豊予海峡に海底トンネル新幹線で黒字も可能と大分市が発表

 読売新聞によりますと、「(大分県と愛媛県・佐田岬半島によって隔てられている)豊予海峡の海底にトンネルを整備し、新幹線を通すことで採算が確保できる」との調査結果を大分市が発表したとのことです。

 事業を継続するには「需要が存在し続けること」が必要となります。着工する場合は “初期のニーズ” に注目が集まりがちですが、開通度に10年〜20年の期間でニーズを存在し続けることが不可欠と言えるでしょう。

 

 大分、愛媛の両県を結ぶ「豊予海峡ルート構想」の実現を目指す大分市は、新幹線用の海底トンネルを整備した場合の調査結果をまとめた。

 JR大分(大分市)ー 松山駅(松山市)間で1日往復32本の運行が可能で、最速約36分で結ぶことができるとし、1日当たり約6800人が利用すれば採算性が確保できると結論づけている。

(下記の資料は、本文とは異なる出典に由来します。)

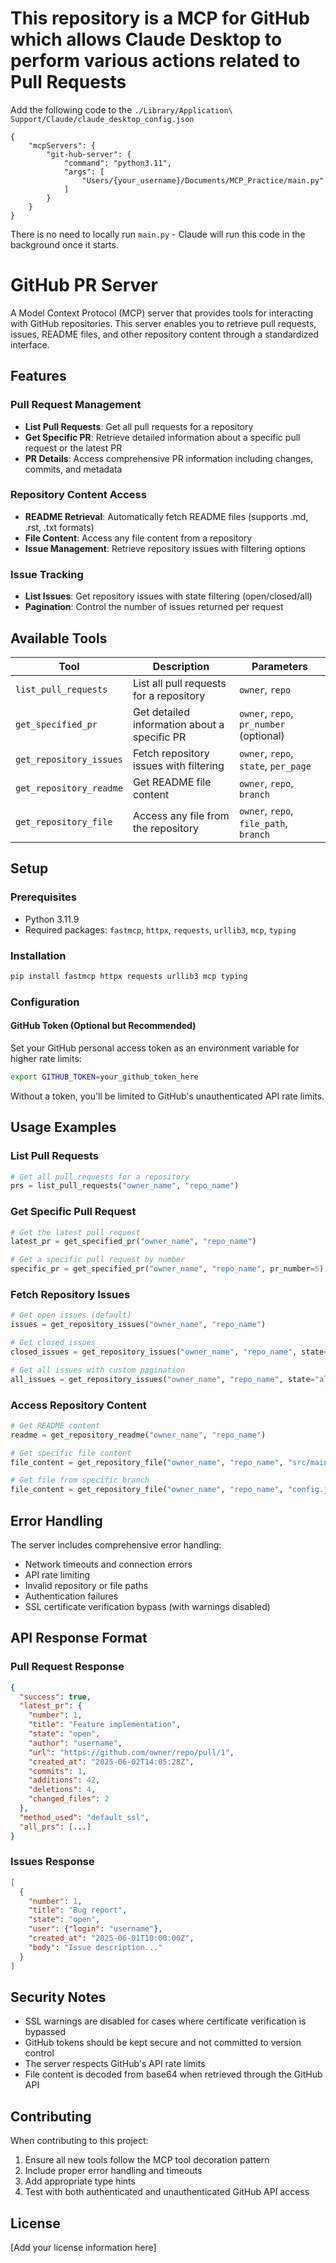 
# This repository is a MCP for GitHub which allows Claude Desktop to perform various actions related to Pull Requests


Add the following code to the `./Library/Application\ Support/Claude/claude_desktop_config.json`
```
{
    "mcpServers": {
        "git-hub-server": {
            "command": "python3.11",
            "args": [
                "Users/{your_username}/Documents/MCP_Practice/main.py"
            ]
        }
    }
}
```

There is no need to locally run `main.py` - Claude will run this code in the background once it starts.

# GitHub PR Server

A Model Context Protocol (MCP) server that provides tools for interacting with GitHub repositories. This server enables you to retrieve pull requests, issues, README files, and other repository content through a standardized interface.

## Features

### Pull Request Management
- **List Pull Requests**: Get all pull requests for a repository
- **Get Specific PR**: Retrieve detailed information about a specific pull request or the latest PR
- **PR Details**: Access comprehensive PR information including changes, commits, and metadata

### Repository Content Access
- **README Retrieval**: Automatically fetch README files (supports .md, .rst, .txt formats)
- **File Content**: Access any file content from a repository
- **Issue Management**: Retrieve repository issues with filtering options

### Issue Tracking
- **List Issues**: Get repository issues with state filtering (open/closed/all)
- **Pagination**: Control the number of issues returned per request

## Available Tools

| Tool | Description | Parameters |
|------|-------------|------------|
| `list_pull_requests` | List all pull requests for a repository | `owner`, `repo` |
| `get_specified_pr` | Get detailed information about a specific PR | `owner`, `repo`, `pr_number` (optional) |
| `get_repository_issues` | Fetch repository issues with filtering | `owner`, `repo`, `state`, `per_page` |
| `get_repository_readme` | Get README file content | `owner`, `repo`, `branch` |
| `get_repository_file` | Access any file from the repository | `owner`, `repo`, `file_path`, `branch` |

## Setup

### Prerequisites
- Python 3.11.9
- Required packages: `fastmcp`, `httpx`, `requests`, `urllib3`, `mcp`, `typing`

### Installation

```bash
pip install fastmcp httpx requests urllib3 mcp typing
```

### Configuration

#### GitHub Token (Optional but Recommended)
Set your GitHub personal access token as an environment variable for higher rate limits:

```bash
export GITHUB_TOKEN=your_github_token_here
```

Without a token, you'll be limited to GitHub's unauthenticated API rate limits.

## Usage Examples

### List Pull Requests
```python
# Get all pull requests for a repository
prs = list_pull_requests("owner_name", "repo_name")
```

### Get Specific Pull Request
```python
# Get the latest pull request
latest_pr = get_specified_pr("owner_name", "repo_name")

# Get a specific pull request by number
specific_pr = get_specified_pr("owner_name", "repo_name", pr_number=5)
```

### Fetch Repository Issues
```python
# Get open issues (default)
issues = get_repository_issues("owner_name", "repo_name")

# Get closed issues
closed_issues = get_repository_issues("owner_name", "repo_name", state="closed")

# Get all issues with custom pagination
all_issues = get_repository_issues("owner_name", "repo_name", state="all", per_page=50)
```

### Access Repository Content
```python
# Get README content
readme = get_repository_readme("owner_name", "repo_name")

# Get specific file content
file_content = get_repository_file("owner_name", "repo_name", "src/main.py")

# Get file from specific branch
file_content = get_repository_file("owner_name", "repo_name", "config.json", branch="development")
```

## Error Handling

The server includes comprehensive error handling:
- Network timeouts and connection errors
- API rate limiting
- Invalid repository or file paths
- Authentication failures
- SSL certificate verification bypass (with warnings disabled)

## API Response Format

### Pull Request Response
```json
{
  "success": true,
  "latest_pr": {
    "number": 1,
    "title": "Feature implementation",
    "state": "open",
    "author": "username",
    "url": "https://github.com/owner/repo/pull/1",
    "created_at": "2025-06-02T14:05:28Z",
    "commits": 1,
    "additions": 42,
    "deletions": 4,
    "changed_files": 2
  },
  "method_used": "default_ssl",
  "all_prs": [...]
}
```

### Issues Response
```json
[
  {
    "number": 1,
    "title": "Bug report",
    "state": "open",
    "user": {"login": "username"},
    "created_at": "2025-06-01T10:00:00Z",
    "body": "Issue description..."
  }
]
```

## Security Notes

- SSL warnings are disabled for cases where certificate verification is bypassed
- GitHub tokens should be kept secure and not committed to version control
- The server respects GitHub's API rate limits
- File content is decoded from base64 when retrieved through the GitHub API

## Contributing

When contributing to this project:
1. Ensure all new tools follow the MCP tool decoration pattern
2. Include proper error handling and timeouts
3. Add appropriate type hints
4. Test with both authenticated and unauthenticated GitHub API access

## License

[Add your license information here]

 大分市は2016年度、トンネルと橋、鉄道と道路を組み合わせた計11パターンの概算事業費を試算し、新幹線(単線)を海底トンネルで通す場合が最も安い6800億円になると導き出した。この海底トンネル案が最も実現可能性が高いとして、今年度は専門業者に委託してルートやダイヤ、営業損益などを調査した。

 

 現在、九州と四国の最短経路はフェリーでの移動となっています。陸路では「関門海峡」と「しまなみ海道」を経由する必要があり、利便性が良いとは言い切れない状況です。

 そのため、人や物の往来をより便利にするインフラを整備するメリットはあると言えるでしょう。

 

1:青函トンネルのような経済効果が生まれるか

 大分市が想定するルートは以下のものです。

画像:豊予海峡ルート(読売新聞より)

 「新幹線(単線)を海底トンネルで通す」というものですから、人の移動に重点を置いた内容と言えます。ビジネスや観光で1日平均7000人弱の利用があれば、採算がとれると示しており、可能性はあると思われます。

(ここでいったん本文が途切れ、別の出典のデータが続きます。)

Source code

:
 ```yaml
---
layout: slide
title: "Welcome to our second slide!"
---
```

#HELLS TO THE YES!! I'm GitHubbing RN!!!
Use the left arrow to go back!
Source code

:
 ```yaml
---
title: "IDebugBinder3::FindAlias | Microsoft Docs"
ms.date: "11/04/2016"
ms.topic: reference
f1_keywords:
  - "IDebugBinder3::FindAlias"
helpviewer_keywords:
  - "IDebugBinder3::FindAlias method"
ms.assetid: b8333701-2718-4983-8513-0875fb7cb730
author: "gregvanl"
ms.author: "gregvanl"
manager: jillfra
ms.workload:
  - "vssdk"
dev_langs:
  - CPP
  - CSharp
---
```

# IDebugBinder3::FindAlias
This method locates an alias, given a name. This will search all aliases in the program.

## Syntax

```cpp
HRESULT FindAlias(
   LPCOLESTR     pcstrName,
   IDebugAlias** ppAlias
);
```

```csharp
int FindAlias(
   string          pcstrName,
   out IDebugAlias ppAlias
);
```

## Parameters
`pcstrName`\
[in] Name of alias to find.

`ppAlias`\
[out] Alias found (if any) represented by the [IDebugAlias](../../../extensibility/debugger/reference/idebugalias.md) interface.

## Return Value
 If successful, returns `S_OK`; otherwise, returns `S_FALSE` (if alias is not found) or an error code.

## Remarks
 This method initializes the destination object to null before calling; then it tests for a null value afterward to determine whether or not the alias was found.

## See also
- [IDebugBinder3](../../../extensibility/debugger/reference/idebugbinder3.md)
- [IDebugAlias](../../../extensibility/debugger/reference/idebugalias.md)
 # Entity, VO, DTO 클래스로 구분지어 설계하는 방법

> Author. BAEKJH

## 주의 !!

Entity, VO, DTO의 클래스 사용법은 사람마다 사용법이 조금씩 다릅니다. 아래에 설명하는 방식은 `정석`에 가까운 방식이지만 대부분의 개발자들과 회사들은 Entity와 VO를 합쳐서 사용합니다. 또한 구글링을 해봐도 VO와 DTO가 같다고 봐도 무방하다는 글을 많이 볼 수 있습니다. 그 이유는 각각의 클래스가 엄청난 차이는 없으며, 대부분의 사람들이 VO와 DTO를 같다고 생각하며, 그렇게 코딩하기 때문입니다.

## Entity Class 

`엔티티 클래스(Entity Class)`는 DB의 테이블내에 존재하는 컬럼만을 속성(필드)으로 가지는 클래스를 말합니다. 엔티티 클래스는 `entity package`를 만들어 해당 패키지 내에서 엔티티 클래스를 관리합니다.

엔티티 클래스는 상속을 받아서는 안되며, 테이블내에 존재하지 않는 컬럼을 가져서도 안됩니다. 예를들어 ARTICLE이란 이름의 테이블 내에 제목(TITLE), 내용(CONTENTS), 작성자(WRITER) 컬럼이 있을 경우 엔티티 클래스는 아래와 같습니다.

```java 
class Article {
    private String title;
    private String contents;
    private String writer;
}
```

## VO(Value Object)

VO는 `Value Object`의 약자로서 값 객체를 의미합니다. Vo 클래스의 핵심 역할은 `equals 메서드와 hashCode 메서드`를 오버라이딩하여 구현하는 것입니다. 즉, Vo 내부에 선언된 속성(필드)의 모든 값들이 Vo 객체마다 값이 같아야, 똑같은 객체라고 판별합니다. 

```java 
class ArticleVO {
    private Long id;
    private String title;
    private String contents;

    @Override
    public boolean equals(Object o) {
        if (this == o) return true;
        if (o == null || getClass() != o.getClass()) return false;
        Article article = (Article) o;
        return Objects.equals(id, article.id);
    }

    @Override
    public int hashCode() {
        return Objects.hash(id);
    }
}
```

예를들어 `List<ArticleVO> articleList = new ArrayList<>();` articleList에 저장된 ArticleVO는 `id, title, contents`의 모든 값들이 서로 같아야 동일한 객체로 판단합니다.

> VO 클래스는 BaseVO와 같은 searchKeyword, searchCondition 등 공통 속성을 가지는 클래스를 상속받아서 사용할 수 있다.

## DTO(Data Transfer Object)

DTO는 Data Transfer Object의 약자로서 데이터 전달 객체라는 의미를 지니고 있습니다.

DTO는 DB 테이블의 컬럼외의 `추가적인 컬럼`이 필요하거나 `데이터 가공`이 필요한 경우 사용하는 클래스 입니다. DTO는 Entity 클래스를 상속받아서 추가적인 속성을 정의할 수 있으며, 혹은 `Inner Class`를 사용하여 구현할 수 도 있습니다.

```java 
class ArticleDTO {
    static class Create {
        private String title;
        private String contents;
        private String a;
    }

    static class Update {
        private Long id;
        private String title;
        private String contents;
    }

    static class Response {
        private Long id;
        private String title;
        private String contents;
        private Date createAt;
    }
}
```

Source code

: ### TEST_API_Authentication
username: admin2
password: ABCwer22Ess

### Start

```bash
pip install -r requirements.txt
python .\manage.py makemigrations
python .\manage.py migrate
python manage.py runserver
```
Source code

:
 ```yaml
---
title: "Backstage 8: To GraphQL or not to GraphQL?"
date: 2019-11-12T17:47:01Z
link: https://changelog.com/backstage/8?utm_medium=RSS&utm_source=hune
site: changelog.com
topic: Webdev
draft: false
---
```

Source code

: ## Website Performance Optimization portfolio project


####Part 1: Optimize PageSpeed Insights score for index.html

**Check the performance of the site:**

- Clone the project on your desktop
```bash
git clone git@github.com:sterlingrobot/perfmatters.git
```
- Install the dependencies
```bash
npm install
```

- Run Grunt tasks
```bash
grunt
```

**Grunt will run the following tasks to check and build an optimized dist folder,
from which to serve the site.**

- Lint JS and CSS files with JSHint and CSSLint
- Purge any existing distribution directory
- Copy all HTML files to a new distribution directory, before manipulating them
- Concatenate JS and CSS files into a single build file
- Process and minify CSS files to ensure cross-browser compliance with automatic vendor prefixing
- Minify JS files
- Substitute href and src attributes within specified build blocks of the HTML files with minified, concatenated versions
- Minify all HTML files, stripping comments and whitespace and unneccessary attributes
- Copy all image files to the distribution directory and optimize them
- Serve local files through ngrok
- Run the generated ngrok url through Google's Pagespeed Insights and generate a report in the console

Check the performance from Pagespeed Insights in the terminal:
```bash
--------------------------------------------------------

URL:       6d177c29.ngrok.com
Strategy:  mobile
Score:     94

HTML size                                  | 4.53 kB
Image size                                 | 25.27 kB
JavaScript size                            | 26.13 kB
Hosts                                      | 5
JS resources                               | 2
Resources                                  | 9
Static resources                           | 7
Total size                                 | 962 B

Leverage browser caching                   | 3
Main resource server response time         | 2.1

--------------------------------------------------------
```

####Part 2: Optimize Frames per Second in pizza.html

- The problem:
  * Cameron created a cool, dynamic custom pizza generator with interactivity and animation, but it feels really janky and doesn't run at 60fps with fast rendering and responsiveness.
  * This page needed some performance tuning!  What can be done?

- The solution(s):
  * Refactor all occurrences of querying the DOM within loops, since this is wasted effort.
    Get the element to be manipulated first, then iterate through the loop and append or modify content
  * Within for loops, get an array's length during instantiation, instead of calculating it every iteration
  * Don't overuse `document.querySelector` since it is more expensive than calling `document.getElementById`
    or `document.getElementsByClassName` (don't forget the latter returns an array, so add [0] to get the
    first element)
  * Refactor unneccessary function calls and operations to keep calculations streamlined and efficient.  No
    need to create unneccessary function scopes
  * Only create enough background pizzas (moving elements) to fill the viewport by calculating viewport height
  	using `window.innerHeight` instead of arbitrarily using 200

 ただ、大分までの新幹線が整備される見通しが出ている訳ではありません。そのため、現時点では “夢物語” と言えるでしょう。計画が動き出すことは将来のことになるでしょう。

 

2:反原発派には「危険なルート」だと猛反対して欲しい

 利益を享受する当事者である大分市が発表した調査結果ですから、鵜吞みにすることは危険です。

 おそらく、予算は国からも拠出される形となるだけに「採算が取れるか」は厳しくチェックされるべきでしょう。また、発表されたルートに猛反対しなければならない界隈も存在します。

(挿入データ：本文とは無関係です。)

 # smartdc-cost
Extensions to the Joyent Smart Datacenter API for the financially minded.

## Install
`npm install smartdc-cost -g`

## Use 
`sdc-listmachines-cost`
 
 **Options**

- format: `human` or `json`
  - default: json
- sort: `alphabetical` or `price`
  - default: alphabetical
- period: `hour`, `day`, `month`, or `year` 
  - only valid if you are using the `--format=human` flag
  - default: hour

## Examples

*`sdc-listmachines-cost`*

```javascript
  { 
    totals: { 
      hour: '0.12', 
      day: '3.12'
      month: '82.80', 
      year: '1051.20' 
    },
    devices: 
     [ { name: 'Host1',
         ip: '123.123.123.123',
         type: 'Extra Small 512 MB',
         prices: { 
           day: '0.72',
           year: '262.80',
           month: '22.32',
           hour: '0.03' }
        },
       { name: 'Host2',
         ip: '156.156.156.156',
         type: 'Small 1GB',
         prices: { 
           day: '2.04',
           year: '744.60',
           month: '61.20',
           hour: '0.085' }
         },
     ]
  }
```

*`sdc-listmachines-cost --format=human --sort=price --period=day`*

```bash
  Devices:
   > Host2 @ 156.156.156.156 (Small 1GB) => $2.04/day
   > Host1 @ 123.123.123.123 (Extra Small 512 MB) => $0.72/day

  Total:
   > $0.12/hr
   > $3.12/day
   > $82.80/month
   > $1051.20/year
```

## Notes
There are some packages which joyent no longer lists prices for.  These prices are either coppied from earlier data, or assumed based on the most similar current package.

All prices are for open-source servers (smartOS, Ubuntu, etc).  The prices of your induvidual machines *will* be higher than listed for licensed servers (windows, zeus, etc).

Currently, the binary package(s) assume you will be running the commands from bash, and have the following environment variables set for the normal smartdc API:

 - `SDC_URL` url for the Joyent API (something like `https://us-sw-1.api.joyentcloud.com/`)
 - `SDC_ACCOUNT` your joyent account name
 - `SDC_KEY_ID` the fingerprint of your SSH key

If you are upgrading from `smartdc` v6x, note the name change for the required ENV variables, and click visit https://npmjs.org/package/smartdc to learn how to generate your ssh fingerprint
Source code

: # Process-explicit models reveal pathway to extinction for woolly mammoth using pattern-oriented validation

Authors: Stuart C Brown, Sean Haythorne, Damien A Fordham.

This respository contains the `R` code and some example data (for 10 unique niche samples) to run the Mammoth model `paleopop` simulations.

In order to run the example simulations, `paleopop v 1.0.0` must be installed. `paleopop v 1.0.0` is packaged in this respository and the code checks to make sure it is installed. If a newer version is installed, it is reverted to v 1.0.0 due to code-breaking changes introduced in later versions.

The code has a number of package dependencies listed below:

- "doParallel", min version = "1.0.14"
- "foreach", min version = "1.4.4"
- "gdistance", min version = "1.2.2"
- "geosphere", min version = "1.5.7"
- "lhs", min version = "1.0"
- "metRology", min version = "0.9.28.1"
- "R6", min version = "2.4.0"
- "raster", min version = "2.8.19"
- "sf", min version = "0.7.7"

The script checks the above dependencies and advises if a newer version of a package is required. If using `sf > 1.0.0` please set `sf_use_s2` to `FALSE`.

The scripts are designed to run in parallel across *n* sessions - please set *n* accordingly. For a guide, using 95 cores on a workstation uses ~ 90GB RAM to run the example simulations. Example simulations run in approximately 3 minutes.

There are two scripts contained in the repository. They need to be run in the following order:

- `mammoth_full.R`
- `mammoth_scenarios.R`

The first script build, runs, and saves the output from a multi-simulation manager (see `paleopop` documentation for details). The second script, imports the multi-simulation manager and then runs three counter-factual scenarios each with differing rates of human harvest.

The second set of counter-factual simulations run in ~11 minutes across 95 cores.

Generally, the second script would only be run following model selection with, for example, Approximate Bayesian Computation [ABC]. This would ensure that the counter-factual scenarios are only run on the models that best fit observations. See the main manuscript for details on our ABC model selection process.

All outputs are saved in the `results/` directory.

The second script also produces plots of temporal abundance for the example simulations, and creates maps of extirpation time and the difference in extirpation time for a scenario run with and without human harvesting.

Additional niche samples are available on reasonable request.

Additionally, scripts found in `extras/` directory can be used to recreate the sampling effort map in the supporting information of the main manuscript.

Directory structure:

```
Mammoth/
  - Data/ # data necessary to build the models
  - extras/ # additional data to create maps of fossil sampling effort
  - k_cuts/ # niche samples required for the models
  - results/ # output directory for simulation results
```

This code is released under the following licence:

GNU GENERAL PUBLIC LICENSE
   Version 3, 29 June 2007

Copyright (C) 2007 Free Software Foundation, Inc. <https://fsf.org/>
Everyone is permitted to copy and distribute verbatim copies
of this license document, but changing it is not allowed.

 それは『反原発派』です。「 “阿蘇山の噴火で大きな損害が出る恐れがある” とされる愛媛県・佐田岬半島にある伊方原発の付近に新幹線を通すプラン」なのです。

 「原発は被害を受けるが、新幹線の路線は無傷」という(反原発派にとって)都合の良い事態だけを想定することはできません。そのため、「設置案そのものが誤りであり、容認できない」と批判し、猛反対する姿勢を打ち出す責務が反原発派にはあると言えるでしょう。

 

 ネット時代で観光地が顧客となる層に直接アピールできる機会と手段を手にしました。これを上手く活用し、人気の観光地となることで「利便性をアップさせる意味はある」との説得力を持つことになります。

 また、新幹線は整備計画が決定し、実際に建設工事が始まったとしても、完成までには10年単位の年月を要するという現実を見落とすべきではありません。

 マスコミに大きく取り上げられるニュースですが、完成までのニーズは沿線自治体が維持しなければならないのです。この点は絶対に忘れてはならない点だと言えるのではないでしょうか。